More Hippie Etymology, Part II

While looking on Google News, I found this 1964 article from the Time magazine online archive that I believe is the first Time magazine article to use the word "hippies." The use of "hippies" in 1964 is interesting on its own, but it's not as interesting as the story in the article. It describes a young man named William G. Alpert who testified in the trial of 19-year-old Michael Smith for negligent homicide for killing Nancy Hitchings in a car accident in suburban Darien, Connecticut. According to the article,
He himself did not drink, said Alpert, airily explaining: "I have no need to dull my senses."
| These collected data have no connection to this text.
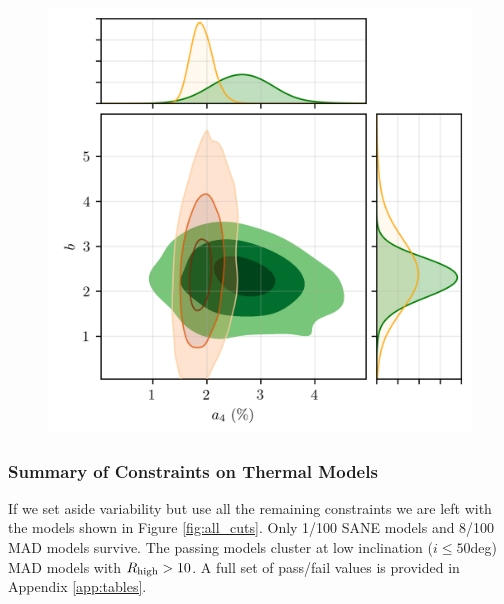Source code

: \begin{figure}
  \centering
  \includegraphics[width=\columnwidth]{./figures/grmhd_fit.png}
  \caption{}
  \label{fig:cmp_VLBI_var}
\end{figure}


\subsubsection{Summary of Constraints on Thermal Models}

If we set aside variability but use all the remaining constraints we are left with the models shown in Figure \ref{fig:all_cuts}.  Only 1/100 SANE models and 8/100 MAD models survive. The passing models cluster at low inclination ($i \le 50$deg) MAD models with $R_\mathrm{high} > 10$.  A full set of pass/fail values is provided in Appendix \ref{app:tables}.

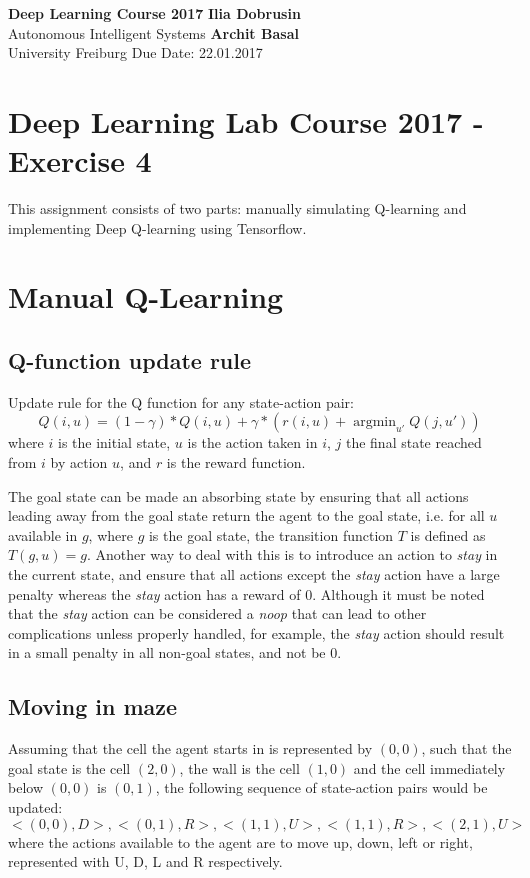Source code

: \documentclass[a4paper, 11pt]{article}
\DeclareMathOperator*{\argmin}{argmin}
\begin{document}
\noindent
\large\textbf{Deep Learning Course 2017} \hfill \textbf{Ilia Dobrusin} \\
 Autonomous Intelligent Systems \hfill \textbf{Archit Basal} \\
 University Freiburg \hfill Due Date: 22.01.2017

\section*{Deep Learning Lab Course 2017 - Exercise 4}
This assignment consists of two parts: manually simulating Q-learning and implementing Deep Q-learning using Tensorflow. 

\section{Manual Q-Learning}
\subsection*{Q-function update rule}
 Update rule for the Q function for any state-action pair:
 \begin{equation*}
    Q(i, u) = (1 - \gamma) * Q(i, u) + \gamma * (r(i, u) + \argmin_{u'} Q(j, u'))    
  \end{equation*}
where $i$ is the initial state, $u$ is the action taken in $i$, $j$ the final state reached from $i$ by action $u$, and $r$ is the reward function.


The goal state can be made an absorbing state by ensuring that all actions leading away from the goal state return the agent to the goal state, i.e. for all $u$ available in $g$, where $g$ is the goal state, the transition function $T$ is defined as $T(g, u) = g$. Another way to deal with this is to introduce an action to \textit{stay} in the current state, and ensure that all actions except the \textit{stay} action have a large penalty whereas the \textit{stay} action has a reward of $0$. Although it must be noted that the \textit{stay} action can be considered a \textit{noop} that can lead to other complications unless properly handled, for example, the \textit{stay} action should result in a small penalty in all non-goal states, and not be $0$.

\subsection*{Moving in maze}
Assuming that the cell the agent starts in is represented by $(0,0)$, such that the goal state is the cell $(2,0)$, the wall is the cell $(1,0)$ and the cell immediately below $(0,0)$ is $(0,1)$, the following sequence of state-action pairs would be updated:
\begin{equation*}
<(0,0), D>, <(0,1), R>, <(1,1), U>, <(1,1), R>, <(2,1), U>
\end{equation*}
where the actions available to the agent are to move up, down, left or right, represented with U, D, L and R respectively.
\end{document}
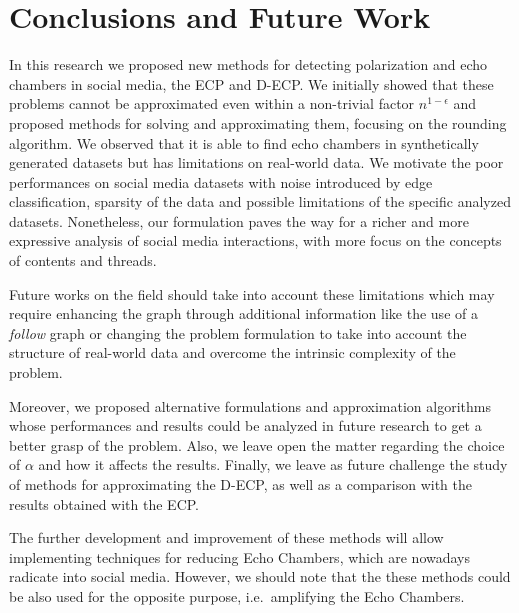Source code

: \chapter{Conclusions and Future Work}
\label{ch:conclusionsAndFutureWork}

In this research we proposed new methods for detecting polarization and echo
chambers in social media, the \acrshort{ECP} and \acrshort{D-ECP}. We
initially showed that these problems cannot be approximated even within a
non-trivial factor $n^{1-\epsilon}$ and proposed methods for solving and
approximating them, focusing on the rounding algorithm. We observed that it is
able to find echo chambers in synthetically generated datasets but has limitations on
real-world data. We motivate the poor performances on social media datasets
with noise introduced by edge classification, sparsity of the data and
possible limitations of the specific analyzed datasets. Nonetheless, our formulation paves the way for a richer and more
expressive analysis of social media interactions, with more focus on the
concepts of contents and threads.

Future works on the field should take into account these limitations which
may require enhancing the graph through additional information like the use
of a \emph{follow} graph or
changing the problem formulation to take into account the structure
of real-world data and overcome the intrinsic complexity of the problem.

Moreover, we proposed alternative formulations and approximation algorithms
whose performances and results could be analyzed in future research to get a
better grasp of the problem. Also, we leave open the matter regarding the
choice of $\alpha$ and how it affects the results. Finally, we leave as future
challenge the study of methods for approximating the \acrshort{D-ECP}, as well
as a comparison with the results obtained with the \acrshort{ECP}.

\bigskip

The further development and improvement of these methods will allow
implementing techniques for reducing Echo Chambers, which are nowadays
radicate into social media. However, we should note that the these methods
could be also used for the opposite purpose, i.e.\ amplifying the Echo Chambers.
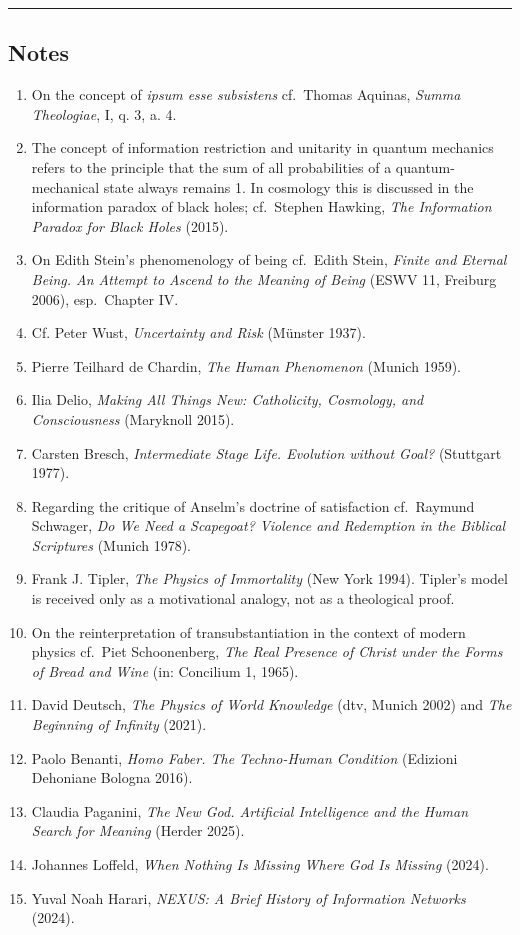 \documentclass[
  english,
]{article}
\begin{document}
\begin{center}\rule{0.5\linewidth}{0.5pt}\end{center}

\subsection{Notes}\label{notes}

\begin{enumerate}
\def\labelenumi{\arabic{enumi}.}
\item
  On the concept of \emph{ipsum esse subsistens} cf.~Thomas Aquinas,
  \emph{Summa Theologiae}, I, q. 3, a. 4.
\item
  The concept of information restriction and unitarity in quantum
  mechanics refers to the principle that the sum of all probabilities of
  a quantum-mechanical state always remains 1. In cosmology this is
  discussed in the information paradox of black holes; cf.~Stephen
  Hawking, \emph{The Information Paradox for Black Holes} (2015).
\item
  On Edith Stein's phenomenology of being cf.~Edith Stein, \emph{Finite
  and Eternal Being. An Attempt to Ascend to the Meaning of Being} (ESWV
  11, Freiburg 2006), esp.~Chapter IV.
\item
  Cf. Peter Wust, \emph{Uncertainty and Risk} (Münster 1937).
\item
  Pierre Teilhard de Chardin, \emph{The Human Phenomenon} (Munich 1959).
\item
  Ilia Delio, \emph{Making All Things New: Catholicity, Cosmology, and
  Consciousness} (Maryknoll 2015).
\item
  Carsten Bresch, \emph{Intermediate Stage Life. Evolution without
  Goal?} (Stuttgart 1977).
\item
  Regarding the critique of Anselm's doctrine of satisfaction
  cf.~Raymund Schwager, \emph{Do We Need a Scapegoat? Violence and
  Redemption in the Biblical Scriptures} (Munich 1978).
\item
  Frank J. Tipler, \emph{The Physics of Immortality} (New York 1994).
  Tipler's model is received only as a motivational analogy, not as a
  theological proof.
\item
  On the reinterpretation of transubstantiation in the context of modern
  physics cf.~Piet Schoonenberg, \emph{The Real Presence of Christ under
  the Forms of Bread and Wine} (in: Concilium 1, 1965).
\item
  David Deutsch, \emph{The Physics of World Knowledge} (dtv, Munich
  2002) and \emph{The Beginning of Infinity} (2021).
\item
  Paolo Benanti, \emph{Homo Faber. The Techno-Human Condition} (Edizioni
  Dehoniane Bologna 2016).
\item
  Claudia Paganini, \emph{The New God. Artificial Intelligence and the
  Human Search for Meaning} (Herder 2025).
\item
  Johannes Loffeld, \emph{When Nothing Is Missing Where God Is Missing}
  (2024).
\item
  Yuval Noah Harari, \emph{NEXUS: A Brief History of Information
  Networks} (2024).
\end{enumerate}
\end{document}
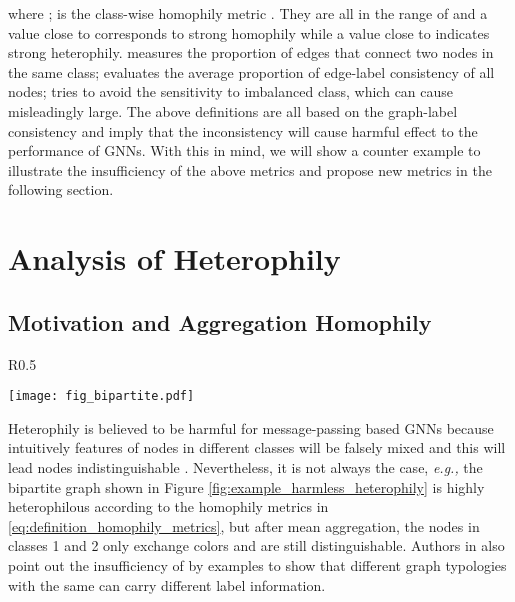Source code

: \documentclass{article}
\newcommand\eg{\textit{e.g.,}}
\newcommand{\0}{{\boldsymbol{0}}}
\newcommand{\6}{{\partial}}
\newcommand{\8}{{\infty}}
\newcommand{\4}{{\nabla}}
\begin{document}
where ;  is the class-wise homophily metric \cite{lim2021new}. They are all in the range of  and a value close to  corresponds to strong homophily while a value close to  indicates strong heterophily.  measures the proportion of edges that connect two nodes in the same class;  evaluates the average proportion of edge-label consistency of all nodes;  tries to avoid the sensitivity to imbalanced class, which can cause  misleadingly large. The above definitions are all based on the graph-label consistency and imply that the inconsistency will cause harmful effect to the performance of GNNs. With this in mind, we will show a counter example to illustrate the insufficiency of the above metrics and propose new metrics in the following section.











\section{Analysis of Heterophily}
\label{sec:heterophily_analysis}
\subsection{Motivation and Aggregation Homophily}
\begin{wrapfigure}{R}{0.5\textwidth}
  \begin{center}
    \texttt{[image: fig\_bipartite.pdf]}
  \end{center}
  \caption{Example of harmless heterophily}
  \label{fig:example_harmless_heterophily}
\end{wrapfigure}

Heterophily is believed to be harmful for message-passing based GNNs \cite{zhu2020beyond,pei2020geom,chien2021adaptive} because intuitively features of nodes in different classes will be falsely mixed and this will lead nodes indistinguishable \cite{zhu2020beyond}.
Nevertheless, it is not always the case, \eg{} the bipartite graph shown in Figure \ref{fig:example_harmless_heterophily} is highly heterophilous according to the homophily metrics in \eqref{eq:definition_homophily_metrics}, but after mean aggregation, the nodes in classes 1 and 2 only exchange colors and are still distinguishable. Authors in \cite{chien2021adaptive} also point out the insufficiency of  by examples to show that different graph typologies with the same  can carry different label information. 
\end{document}
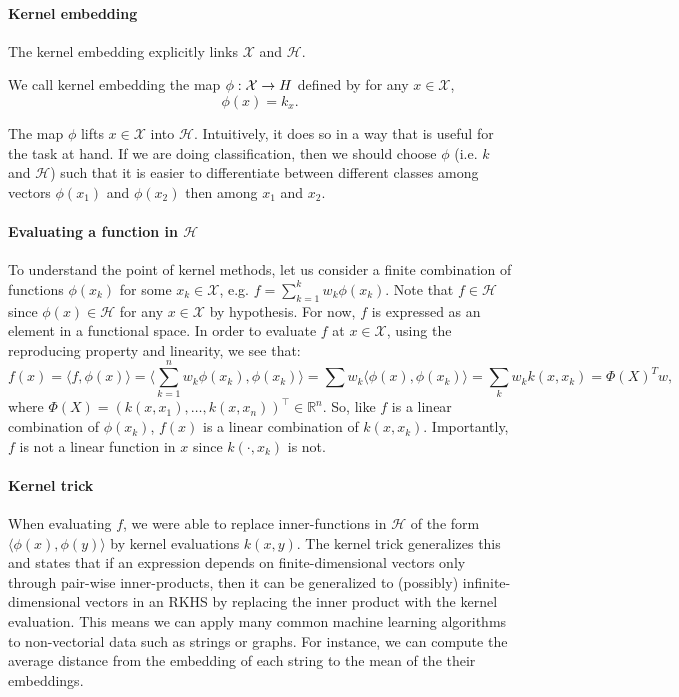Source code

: \paragraph{Kernel embedding}
The kernel embedding explicitly links $\mathcal X$ and $\mathcal H$.
\begin{mdframed}
\begin{definition}
We call kernel embedding the map $\phi: \mathcal X \to \mathbb \mathcal H$ defined by for any $x\in\mathcal X$,
$$ \phi(x) = k_x.$$
\end{definition}
\end{mdframed}

The map $\phi$ lifts $x\in\mathcal X$ into $\mathcal H$. Intuitively, it does so in a way that is useful for the task at hand. If we are doing classification, then we should choose $\phi$ (i.e. $k$ and $\mathcal H$) such that it is easier to differentiate between different classes among vectors $\phi(x_1)$ and $\phi(x_2)$ then among $x_1$ and $x_2$. %

\paragraph{Evaluating a function in $\mathcal H$}
To understand the point of kernel methods, let us consider a finite combination of functions $\phi(x_k)$ for some $x_k\in\mathcal X$, e.g. $f= \sum_{k=1}^k w_k \phi(x_k)$. Note that $f\in\mathcal H$ since $\phi(x)\in\mathcal H$ for any $x\in\mathcal X$ by hypothesis. For now, $f$ is expressed as an element in a functional space. In order to evaluate $f$ at $x\in\mathcal X$, using the reproducing property and linearity, we see that:
$$f(x) = \langle f, \phi(x)\rangle = \langle \sum_{k=1}^n w_k\phi(x_k), \phi(x_k)\rangle= \sum w_k \langle \phi(x), \phi(x_k)\rangle = \sum_{k}w_k k(x, x_k)= \Phi(X)^Tw,$$
where $\Phi(X) = (k(x, x_1), \ldots, k(x, x_n))^\top\in\mathbb R^n$. So, like $f$ is a linear combination of $\phi(x_k)$, $f(x)$ is a linear combination of $k(x, x_k)$. Importantly, $f$ is not a linear function in $x$ since $k(\cdot, x_k)$ is not.

\paragraph{Kernel trick}
When evaluating $f$, we were able to replace inner-functions in $\mathcal H$ of the form $\langle \phi(x), \phi(y)\rangle$ by kernel evaluations $k(x, y)$. The kernel trick generalizes this and states that if an expression depends on finite-dimensional vectors only through pair-wise inner-products, then it can be generalized to (possibly) infinite-dimensional vectors in an RKHS by replacing the inner product with the kernel evaluation. This means we can apply many common machine learning algorithms to non-vectorial data such as strings or graphs. For instance, we can compute the average distance from the embedding of each string to the mean of the their embeddings.

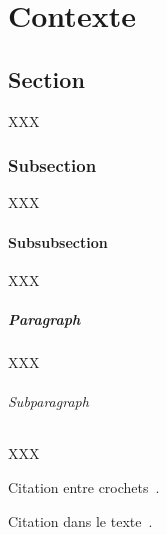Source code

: \chapter{Contexte}
\label{chap:contexte}

\section{Section}

XXX

\subsection{Subsection}

XXX

\subsubsection{Subsubsection}

XXX

\paragraph{Paragraph}

XXX

\subparagraph{Subparagraph}

XXX

Citation entre crochets~\citep{ref1,ref2}.

Citation dans le texte~\citet{ref3}.
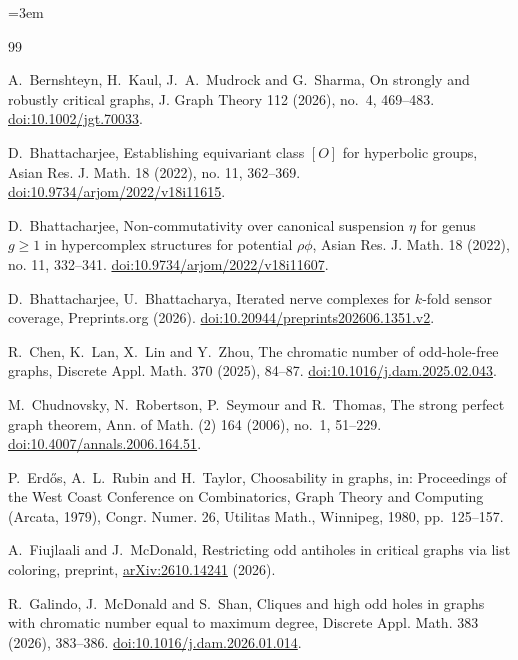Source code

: \documentclass[11pt,a4paper,reqno]{amsart}
\theoremstyle{definition}
\theoremstyle{remark}
\begin{document}
\begingroup\sloppy\emergencystretch=3em
\begin{thebibliography}{99}

A.~Bernshteyn, H.~Kaul, J.~A.~Mudrock and G.~Sharma, On strongly and robustly critical graphs, J. Graph Theory 112 (2026), no.~4, 469--483. \href{https://doi.org/10.1002/jgt.70033}{doi:10.1002/jgt.70033}.

D.~Bhattacharjee, Establishing equivariant class $[O]$ for hyperbolic groups, Asian Res. J. Math. 18 (2022), no. 11, 362--369. \href{https://doi.org/10.9734/arjom/2022/v18i11615}{doi:10.9734/arjom/2022/v18i11615}.

D.~Bhattacharjee, Non-commutativity over canonical suspension $\eta$ for genus $g\ge1$ in hypercomplex structures for potential $\rho\phi$, Asian Res. J. Math. 18 (2022), no. 11, 332--341. \href{https://doi.org/10.9734/arjom/2022/v18i11607}{doi:10.9734/arjom/2022/v18i11607}.

D.~Bhattacharjee, U.~Bhattacharya, Iterated nerve complexes for $k$-fold sensor coverage, Preprints.org (2026). \href{https://doi.org/10.20944/preprints202606.1351.v2}{doi:10.20944/preprints202606.1351.v2}.

R.~Chen, K.~Lan, X.~Lin and Y.~Zhou, The chromatic number of odd-hole-free graphs, Discrete Appl. Math. 370 (2025), 84--87. \href{https://doi.org/10.1016/j.dam.2025.02.043}{doi:10.1016/j.dam.2025.02.043}.

M.~Chudnovsky, N.~Robertson, P.~Seymour and R.~Thomas, The strong perfect graph theorem, Ann. of Math. (2) 164 (2006), no.~1, 51--229. \href{https://doi.org/10.4007/annals.2006.164.51}{doi:10.4007/annals.2006.164.51}.

P.~Erd\H{o}s, A.~L.~Rubin and H.~Taylor, Choosability in graphs, in: Proceedings of the West Coast Conference on Combinatorics, Graph Theory and Computing (Arcata, 1979), Congr. Numer. 26, Utilitas Math., Winnipeg, 1980, pp.~125--157.

A.~Fiujlaali and J.~McDonald, Restricting odd antiholes in critical graphs via list coloring, preprint, \href{https://arxiv.org/abs/2610.14241}{arXiv:2610.14241} (2026).

R.~Galindo, J.~McDonald and S.~Shan, Cliques and high odd holes in graphs with chromatic number equal to maximum degree, Discrete Appl. Math. 383 (2026), 383--386. \href{https://doi.org/10.1016/j.dam.2026.01.014}{doi:10.1016/j.dam.2026.01.014}.


\end{thebibliography}
\end{document}
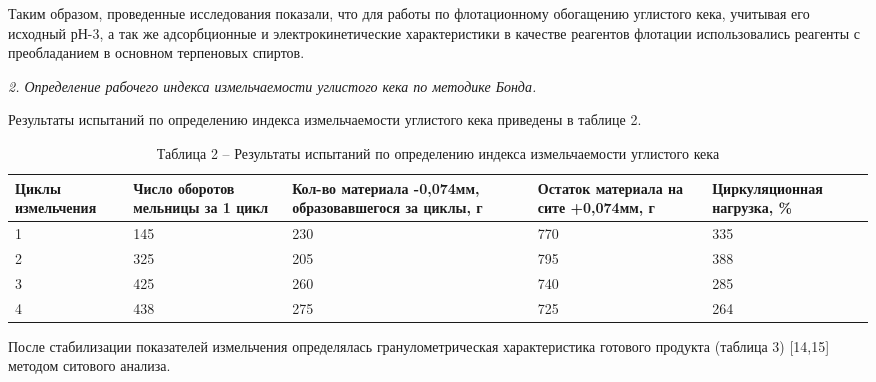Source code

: \begin{multicols}{2}
Таким образом, проведенные исследования показали, что для работы по
флотационному обогащению углистого кека, учитывая его исходный рН-3, а
так же адсорбционные и электрокинетические характеристики в качестве
реагентов флотации использовались реагенты с преобладанием в основном
терпеновых спиртов.

\emph{2. Определение рабочего индекса измельчаемости углистого кека по
методике Бонда.}

Результаты испытаний по определению индекса измельчаемости углистого
кека приведены в таблице 2.
\end{multicols}

\begin{table}[H]
\caption*{Таблица 2 -- Результаты испытаний по определению индекса измельчаемости углистого кека}
\centering
\begin{tabular}{|p{}|p{}|p{}|p{}|p{}|}
\hline
Циклы измельчения & Число оборотов мельницы за 1 цикл & Кол-во материала -0,074мм, образовавшегося за циклы, г & Остаток материала на сите +0,074мм, г & Циркуляционная нагрузка, \% \\ \hline
1 & 145 & 230 & 770 & 335 \\ \hline
2 & 325 & 205 & 795 & 388 \\ \hline
3 & 425 & 260 & 740 & 285 \\ \hline
4 & 438 & 275 & 725 & 264 \\ \hline
\end{tabular}
\end{table}

После стабилизации показателей измельчения определялась
гранулометрическая характеристика готового продукта (таблица 3)
{[}14,15{]} методом ситового анализа.

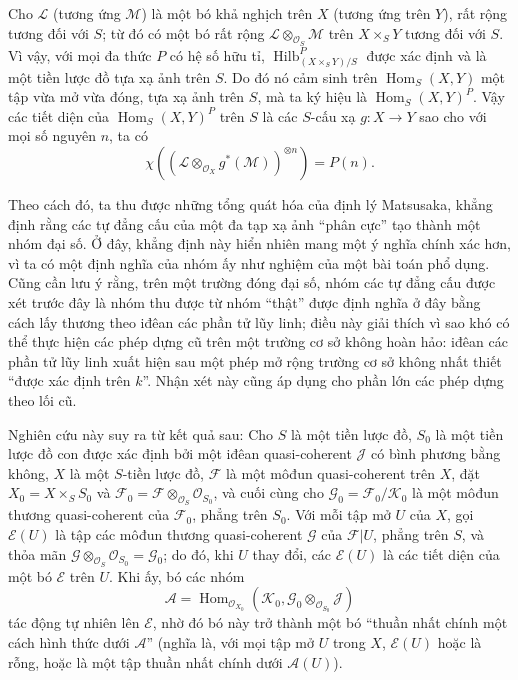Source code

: Cho $\mathcal L$ (tương ứng $\mathcal M$) là một bó khả nghịch trên $X$ (tương
ứng trên $Y$), rất rộng tương đối với $S$; từ đó có một bó rất rộng
$\mathcal L\otimes_{\mathcal O_S}\mathcal M$ trên $X\times_SY$ tương đối với
$S$. Vì vậy, với mọi đa thức $P$ có hệ số hữu tỉ,
$\operatorname{Hilb}^P_{(X\times_SY)/S}$ được xác định và là một tiền lược đồ
tựa xạ ảnh trên $S$. Do đó nó cảm sinh trên $\operatorname{Hom}_S(X,Y)$ một
tập vừa mở vừa đóng, tựa xạ ảnh trên $S$, mà ta ký hiệu là
$\operatorname{Hom}_S(X,Y)^P$. Vậy các tiết diện của
$\operatorname{Hom}_S(X,Y)^P$ trên $S$ là các $S$-cấu xạ
$g:X\longrightarrow Y$ sao cho với mọi số nguyên $n$, ta có
\[
\chi\!\left(\left(\mathcal L\otimes_{\mathcal O_X}g^*(\mathcal M)\right)^{
\otimes n}\right)=P(n).
\]

Theo cách đó, ta thu được những tổng quát hóa của định lý Matsusaka, khẳng định
rằng các tự đẳng cấu của một đa tạp xạ ảnh ``phân cực'' tạo thành một nhóm đại
số. Ở đây, khẳng định này hiển nhiên mang một ý nghĩa chính xác hơn, vì ta có
một định nghĩa của nhóm ấy như nghiệm của một bài toán phổ dụng. Cũng cần lưu ý
rằng, trên một trường đóng đại số, nhóm các tự đẳng cấu được xét trước đây là
nhóm thu được từ nhóm ``thật'' được định nghĩa ở đây bằng cách lấy thương theo
iđêan các phần tử lũy linh; điều này giải thích vì sao khó có thể thực hiện các
phép dựng cũ trên một trường cơ sở không hoàn hảo: iđêan các phần
tử lũy linh xuất hiện sau một phép mở rộng trường cơ sở không nhất thiết
``được xác định trên $k$''. Nhận xét này cũng áp dụng cho phần lớn các phép dựng
theo lối cũ.


Nghiên cứu này suy ra từ kết quả sau:
 Cho $S$ là một tiền lược đồ, $S_0$ là một tiền lược đồ con
được xác định bởi một iđêan quasi-coherent $\mathcal J$ có bình phương bằng
không, $X$ là một $S$-tiền lược đồ, $\mathcal F$ là một môđun quasi-coherent
trên $X$, đặt $X_0=X\times_SS_0$ và
$\mathcal F_0=\mathcal F\otimes_{\mathcal O_S}\mathcal O_{S_0}$, và cuối cùng
cho $\mathcal G_0=\mathcal F_0/\mathcal K_0$ là một môđun thương
quasi-coherent của $\mathcal F_0$, phẳng trên $S_0$. Với mỗi tập mở $U$ của
$X$, gọi $\mathcal E(U)$ là tập các môđun thương quasi-coherent $\mathcal G$
của $\mathcal F|U$, phẳng trên $S$, và thỏa mãn
$\mathcal G\otimes_{\mathcal O_S}\mathcal O_{S_0}=\mathcal G_0$; do đó, khi
$U$ thay đổi, các $\mathcal E(U)$ là các tiết diện của một bó $\mathcal E$
trên $U$. Khi ấy, bó các nhóm
\[
\mathcal A=\operatorname{Hom}_{\mathcal O_{X_0}}
(\mathcal K_0,\mathcal G_0\otimes_{\mathcal O_{S_0}}\mathcal J)
\]
tác động tự nhiên lên $\mathcal E$, nhờ đó bó này trở thành một bó
``thuần nhất chính một cách hình thức dưới $\mathcal A$'' (nghĩa là, với mọi
tập mở $U$ trong $X$, $\mathcal E(U)$ hoặc là rỗng, hoặc là một tập thuần nhất
chính dưới $\mathcal A(U)$).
Not with alcohol. Last week Alpert was arrested for the possession of narcotics. When Norwalk police stopped his blue 1958 Volkswagen, they found 1½ oz. of marijuana hidden where the batteries should be in a 3-in. flashlight in the glove compartment. And in his pocket was a tin tobacco box containing several marijuana cigarettes.

Alpert, according to the police, admitted that he had been using marijuana for about a year, and that he also kept his senses spinning by sniffing model-airplane glue and eating "goofballs" (barbiturates) and hallucinogenic peyote.

In the article, Alpert is described as part of "a fast set of hard-shell hippies ... who seem utterly glamorous to more sheltered types."